While I believe there’s a flicker of light at the end of the PR job tunnel, the search process remains frustrating for many. The longer the search process, the more likely you’ll let your guard down when, in fact, you must remain positive whenever you tap into your networks.
If stress is building, talk to family members and very close personal friends, and check out some of the excellent online stress reduction advice sites. If severe, see your doctor or try stress-reducing acupuncture or massage therapy. For a quick hit of wise counsel, check out Every Day Matters.com, which warns against internalizing a job loss or job search into your personal identity. Sunday’s Search column in The New York Times also provides excellent tips on how to accentuate the positive after a layoff.
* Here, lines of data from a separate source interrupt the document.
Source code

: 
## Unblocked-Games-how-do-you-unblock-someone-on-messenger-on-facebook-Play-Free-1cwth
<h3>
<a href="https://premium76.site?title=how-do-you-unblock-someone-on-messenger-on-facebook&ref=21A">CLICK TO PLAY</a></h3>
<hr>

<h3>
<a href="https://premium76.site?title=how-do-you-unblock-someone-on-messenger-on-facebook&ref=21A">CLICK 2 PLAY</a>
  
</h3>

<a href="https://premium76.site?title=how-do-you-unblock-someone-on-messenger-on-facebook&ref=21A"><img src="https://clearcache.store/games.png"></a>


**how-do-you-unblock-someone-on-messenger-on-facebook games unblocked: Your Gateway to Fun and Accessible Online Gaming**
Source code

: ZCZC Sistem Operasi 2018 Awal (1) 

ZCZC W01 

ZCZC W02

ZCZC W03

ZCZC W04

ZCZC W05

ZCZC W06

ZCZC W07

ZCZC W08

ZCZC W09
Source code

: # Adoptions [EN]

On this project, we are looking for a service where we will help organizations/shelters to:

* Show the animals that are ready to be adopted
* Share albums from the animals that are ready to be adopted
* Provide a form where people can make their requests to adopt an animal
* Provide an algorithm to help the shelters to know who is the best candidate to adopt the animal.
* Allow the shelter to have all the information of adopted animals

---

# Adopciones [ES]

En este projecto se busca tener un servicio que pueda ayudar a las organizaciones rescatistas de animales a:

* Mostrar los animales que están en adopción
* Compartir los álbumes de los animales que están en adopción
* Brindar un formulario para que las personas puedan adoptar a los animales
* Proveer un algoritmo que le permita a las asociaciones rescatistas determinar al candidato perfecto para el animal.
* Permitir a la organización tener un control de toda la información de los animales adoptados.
The second caller ended his conversation by asking what he might be able to do to help me–an nice gesture that supports the two-way, mutual benefit of networking. Despite the draining search process, his positive attitude keeps him top of mind with everyone in his network. I’ve since heard from another mutual friend who mentioned hearing from both job seekers. While expressing sympathy with the frustrating job search for the first caller, we mostly talked about the great attitude of the second guy. Bottom line, a positive attitude projects the right image to those who want to help land your next job.